Point being, at 12:15, she checked, and Andrea was 7cm dilated; massive progress! Twit-Nurse figured she should check again at 2:15. At 1:15, Andrea determined that she couldn't Breathe-Control her way through any more contractions; that her abdomen would push, whether she wanted to or not. Fortunately, one of RVH's finest had relieved Twit Chick for a break, and determined that labor was well-underway. This was at 1:15, and the doctor was promptly called, as were my parents. The DR arrived just in time for delivery, and my folks arrived shortly after delivery.

At this point, I'd like to stress just how easy the actual labor was. If you've had a child, or have had a wife who's had a child, or have had a relative who's had a child, you'll be tempted to think I'm full of shit. However, this is the God's Honest Truth; Andrea was actually pushing for less than 40 minutes. For a first child, this is virtually unheard-of.

She pushed, and I saw something like a black fingernail. For two more pushes, that's all I saw, then on the next, the black spot was the size of a a thumb. Two pushes later, what I saw was the size of 2 1/2 fingers. Soon, I saw a hair line. Dr M had to slow her down, because she was ripping, and needed an episiotomy.(sp?). That, I was unable to watch; I resumed my keep-a-cold-cloth-on-her-forehead duties with a new vigor. All the while. I was keeping Andrea appraised of what I saw of the delivery. It was no-time before I saw a hair-line. Then I saw an ear, and thought, “Holy Shit, this is a real people here!” Truly, it would be more believable and awe-inspiring to present a more painful story, but that's how it happened.
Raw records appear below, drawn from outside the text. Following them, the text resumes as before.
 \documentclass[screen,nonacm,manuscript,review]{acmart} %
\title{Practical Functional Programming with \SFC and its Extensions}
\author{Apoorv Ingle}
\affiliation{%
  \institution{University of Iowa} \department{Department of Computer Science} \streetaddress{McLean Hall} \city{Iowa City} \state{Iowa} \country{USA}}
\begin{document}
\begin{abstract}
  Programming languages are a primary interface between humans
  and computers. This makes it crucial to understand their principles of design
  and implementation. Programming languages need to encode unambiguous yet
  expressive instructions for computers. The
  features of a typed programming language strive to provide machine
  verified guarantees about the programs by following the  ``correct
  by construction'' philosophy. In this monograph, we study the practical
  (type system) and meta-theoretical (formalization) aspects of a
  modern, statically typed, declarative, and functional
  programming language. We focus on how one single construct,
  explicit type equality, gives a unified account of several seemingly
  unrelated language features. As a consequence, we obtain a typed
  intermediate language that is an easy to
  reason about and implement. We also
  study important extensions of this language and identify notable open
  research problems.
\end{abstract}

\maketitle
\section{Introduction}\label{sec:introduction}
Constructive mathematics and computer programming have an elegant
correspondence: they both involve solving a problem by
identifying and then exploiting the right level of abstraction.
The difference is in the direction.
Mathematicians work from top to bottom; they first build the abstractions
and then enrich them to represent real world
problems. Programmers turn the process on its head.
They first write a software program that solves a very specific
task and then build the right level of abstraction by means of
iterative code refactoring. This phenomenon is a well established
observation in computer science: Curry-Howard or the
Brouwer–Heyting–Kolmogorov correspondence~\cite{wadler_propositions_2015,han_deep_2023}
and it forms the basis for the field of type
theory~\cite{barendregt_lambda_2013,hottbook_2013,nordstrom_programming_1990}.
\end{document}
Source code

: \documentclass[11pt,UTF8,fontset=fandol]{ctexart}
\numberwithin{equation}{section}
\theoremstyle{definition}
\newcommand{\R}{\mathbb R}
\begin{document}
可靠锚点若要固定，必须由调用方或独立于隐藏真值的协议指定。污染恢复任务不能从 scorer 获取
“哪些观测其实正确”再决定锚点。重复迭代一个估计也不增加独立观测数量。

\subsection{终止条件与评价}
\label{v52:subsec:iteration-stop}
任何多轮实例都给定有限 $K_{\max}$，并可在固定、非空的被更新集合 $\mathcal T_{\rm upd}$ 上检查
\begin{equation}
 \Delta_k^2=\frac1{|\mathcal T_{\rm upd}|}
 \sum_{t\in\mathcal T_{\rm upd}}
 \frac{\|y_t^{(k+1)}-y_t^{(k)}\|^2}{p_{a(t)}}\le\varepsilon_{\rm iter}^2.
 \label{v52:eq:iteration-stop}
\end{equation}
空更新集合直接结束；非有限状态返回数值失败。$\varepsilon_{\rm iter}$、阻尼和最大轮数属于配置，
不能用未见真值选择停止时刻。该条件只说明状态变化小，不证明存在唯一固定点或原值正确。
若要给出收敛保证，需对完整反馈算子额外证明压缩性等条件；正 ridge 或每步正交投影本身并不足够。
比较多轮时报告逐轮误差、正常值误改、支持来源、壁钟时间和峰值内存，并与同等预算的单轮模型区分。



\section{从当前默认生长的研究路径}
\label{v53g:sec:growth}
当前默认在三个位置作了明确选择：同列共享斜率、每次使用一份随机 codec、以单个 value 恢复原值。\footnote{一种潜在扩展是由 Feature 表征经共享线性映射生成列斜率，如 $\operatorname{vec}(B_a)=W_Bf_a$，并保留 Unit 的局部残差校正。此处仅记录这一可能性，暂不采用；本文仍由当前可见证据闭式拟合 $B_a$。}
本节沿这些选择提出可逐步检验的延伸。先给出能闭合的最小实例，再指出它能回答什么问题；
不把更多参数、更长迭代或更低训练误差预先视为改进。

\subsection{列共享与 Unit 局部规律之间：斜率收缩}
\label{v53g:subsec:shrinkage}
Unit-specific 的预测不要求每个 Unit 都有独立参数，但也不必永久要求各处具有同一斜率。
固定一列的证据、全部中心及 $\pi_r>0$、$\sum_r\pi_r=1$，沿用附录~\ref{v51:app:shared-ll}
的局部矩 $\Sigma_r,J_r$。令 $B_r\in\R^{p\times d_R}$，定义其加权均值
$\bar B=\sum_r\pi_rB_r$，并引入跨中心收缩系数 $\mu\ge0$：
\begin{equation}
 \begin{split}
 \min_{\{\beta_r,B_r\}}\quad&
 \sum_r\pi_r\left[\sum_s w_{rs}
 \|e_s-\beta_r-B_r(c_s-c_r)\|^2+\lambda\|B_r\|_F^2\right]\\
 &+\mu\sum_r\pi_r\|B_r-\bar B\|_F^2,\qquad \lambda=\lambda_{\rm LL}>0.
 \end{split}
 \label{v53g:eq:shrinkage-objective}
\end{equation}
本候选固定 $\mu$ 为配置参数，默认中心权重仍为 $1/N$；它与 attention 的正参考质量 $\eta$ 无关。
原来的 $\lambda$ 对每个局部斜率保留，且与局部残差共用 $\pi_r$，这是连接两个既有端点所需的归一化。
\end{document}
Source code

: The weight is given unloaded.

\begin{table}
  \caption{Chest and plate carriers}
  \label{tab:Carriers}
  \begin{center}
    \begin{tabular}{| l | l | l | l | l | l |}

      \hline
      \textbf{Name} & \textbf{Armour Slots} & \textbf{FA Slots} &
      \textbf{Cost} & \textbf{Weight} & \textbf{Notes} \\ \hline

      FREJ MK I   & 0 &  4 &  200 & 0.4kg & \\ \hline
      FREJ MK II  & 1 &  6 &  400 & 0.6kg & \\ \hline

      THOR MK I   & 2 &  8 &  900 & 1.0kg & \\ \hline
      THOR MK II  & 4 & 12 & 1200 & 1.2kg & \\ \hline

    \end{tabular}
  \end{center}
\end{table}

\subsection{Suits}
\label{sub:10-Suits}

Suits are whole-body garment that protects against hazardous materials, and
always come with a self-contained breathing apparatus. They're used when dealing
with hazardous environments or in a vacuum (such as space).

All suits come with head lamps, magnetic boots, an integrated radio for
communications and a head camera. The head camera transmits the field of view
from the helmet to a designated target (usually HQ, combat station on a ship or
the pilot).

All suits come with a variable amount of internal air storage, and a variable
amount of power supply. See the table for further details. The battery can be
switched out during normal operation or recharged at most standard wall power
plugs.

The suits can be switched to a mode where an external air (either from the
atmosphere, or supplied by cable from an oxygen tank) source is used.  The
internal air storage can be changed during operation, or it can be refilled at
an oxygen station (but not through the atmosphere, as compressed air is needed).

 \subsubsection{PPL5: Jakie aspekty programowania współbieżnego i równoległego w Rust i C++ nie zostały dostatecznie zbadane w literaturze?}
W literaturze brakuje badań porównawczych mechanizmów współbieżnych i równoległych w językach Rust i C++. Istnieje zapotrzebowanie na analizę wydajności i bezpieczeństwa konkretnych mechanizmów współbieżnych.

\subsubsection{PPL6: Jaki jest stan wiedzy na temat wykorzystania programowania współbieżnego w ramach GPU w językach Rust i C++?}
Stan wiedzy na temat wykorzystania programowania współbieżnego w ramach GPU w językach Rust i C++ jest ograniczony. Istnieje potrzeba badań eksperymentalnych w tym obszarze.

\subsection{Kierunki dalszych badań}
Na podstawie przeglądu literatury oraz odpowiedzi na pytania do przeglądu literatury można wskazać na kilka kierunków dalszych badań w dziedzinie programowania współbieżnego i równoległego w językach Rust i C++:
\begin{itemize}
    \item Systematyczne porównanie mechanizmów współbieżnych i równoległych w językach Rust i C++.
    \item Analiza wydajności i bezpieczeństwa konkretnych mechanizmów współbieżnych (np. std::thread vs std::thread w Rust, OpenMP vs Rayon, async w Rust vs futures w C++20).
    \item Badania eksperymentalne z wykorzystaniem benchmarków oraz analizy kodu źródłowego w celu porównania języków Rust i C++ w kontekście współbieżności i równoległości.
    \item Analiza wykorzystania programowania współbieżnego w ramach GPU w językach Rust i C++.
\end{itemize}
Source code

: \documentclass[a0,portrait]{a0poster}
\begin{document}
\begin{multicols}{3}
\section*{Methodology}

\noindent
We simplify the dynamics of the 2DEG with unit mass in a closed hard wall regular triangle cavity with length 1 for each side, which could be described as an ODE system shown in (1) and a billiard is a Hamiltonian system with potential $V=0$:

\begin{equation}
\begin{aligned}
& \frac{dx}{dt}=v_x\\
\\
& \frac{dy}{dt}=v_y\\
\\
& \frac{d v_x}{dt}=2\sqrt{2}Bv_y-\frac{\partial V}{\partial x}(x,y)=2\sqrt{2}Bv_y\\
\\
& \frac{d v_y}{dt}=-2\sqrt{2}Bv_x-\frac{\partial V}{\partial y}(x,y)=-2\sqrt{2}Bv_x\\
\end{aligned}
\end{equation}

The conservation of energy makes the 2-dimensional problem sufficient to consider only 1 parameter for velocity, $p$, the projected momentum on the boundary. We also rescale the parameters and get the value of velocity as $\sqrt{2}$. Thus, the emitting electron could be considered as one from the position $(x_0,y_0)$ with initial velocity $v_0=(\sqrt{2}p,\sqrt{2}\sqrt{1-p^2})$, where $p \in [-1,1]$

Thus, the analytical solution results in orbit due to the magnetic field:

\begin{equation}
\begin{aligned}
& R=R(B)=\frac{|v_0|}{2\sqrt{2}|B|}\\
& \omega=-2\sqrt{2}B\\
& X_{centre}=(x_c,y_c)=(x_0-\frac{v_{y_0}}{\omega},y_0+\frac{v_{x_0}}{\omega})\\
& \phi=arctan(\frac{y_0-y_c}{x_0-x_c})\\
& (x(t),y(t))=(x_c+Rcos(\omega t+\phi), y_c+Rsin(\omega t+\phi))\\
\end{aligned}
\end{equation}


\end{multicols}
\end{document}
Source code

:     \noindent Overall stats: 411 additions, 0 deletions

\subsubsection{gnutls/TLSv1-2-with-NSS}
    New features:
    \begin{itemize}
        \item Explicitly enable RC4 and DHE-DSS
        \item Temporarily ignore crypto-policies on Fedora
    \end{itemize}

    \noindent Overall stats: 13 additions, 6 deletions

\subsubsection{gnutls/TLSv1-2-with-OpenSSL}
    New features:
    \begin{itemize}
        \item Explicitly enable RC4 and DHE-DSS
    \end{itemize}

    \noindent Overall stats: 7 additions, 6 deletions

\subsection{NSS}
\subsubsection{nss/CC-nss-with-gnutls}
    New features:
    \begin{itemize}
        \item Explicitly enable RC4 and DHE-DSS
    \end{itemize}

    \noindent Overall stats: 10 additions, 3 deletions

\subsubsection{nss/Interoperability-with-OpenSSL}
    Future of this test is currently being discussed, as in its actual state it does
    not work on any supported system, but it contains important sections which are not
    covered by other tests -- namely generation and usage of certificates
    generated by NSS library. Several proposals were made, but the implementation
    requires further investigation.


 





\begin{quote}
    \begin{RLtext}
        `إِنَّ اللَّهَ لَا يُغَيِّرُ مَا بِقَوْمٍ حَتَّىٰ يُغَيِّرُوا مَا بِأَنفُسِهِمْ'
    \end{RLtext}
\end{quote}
I'll probably want to give ya'll the forgotten details later, but for now, I'm just pooped, so I'll send all my love to all y'all, and say good night!

Now, if you'll excuse me, I've got some cactus to plant around the house.


  1. Congratulations on the little girl. Amazing aren't they. And as you said all the cliches are right on...
    A new little person how exciting.


  2. congratulations!!!

    my wife also had a quick delivery. My wife pushed for 30 minutes and we got a 9 pound baby and there was not a cone head either. amazing.

    i am really proud! we need pictures

  3. What a beautiful name for what I'm sure is a beatiful little girl. Good job on the middle name-it's the same as mine ;0)!!

    Congrats Daddy and Mama!! Get some rest-you're going to need it!!

  4. I do envy the easy birth. Sounds like your wife was a real troopers. I tell you this: epidurals are medical science's apologies for not being able to eradicate menstral cramps. Congratulations and best wishes.

  5. I was going to nominate you too but thought you had that award..nothing better than mutual admirers lol..hows the babe?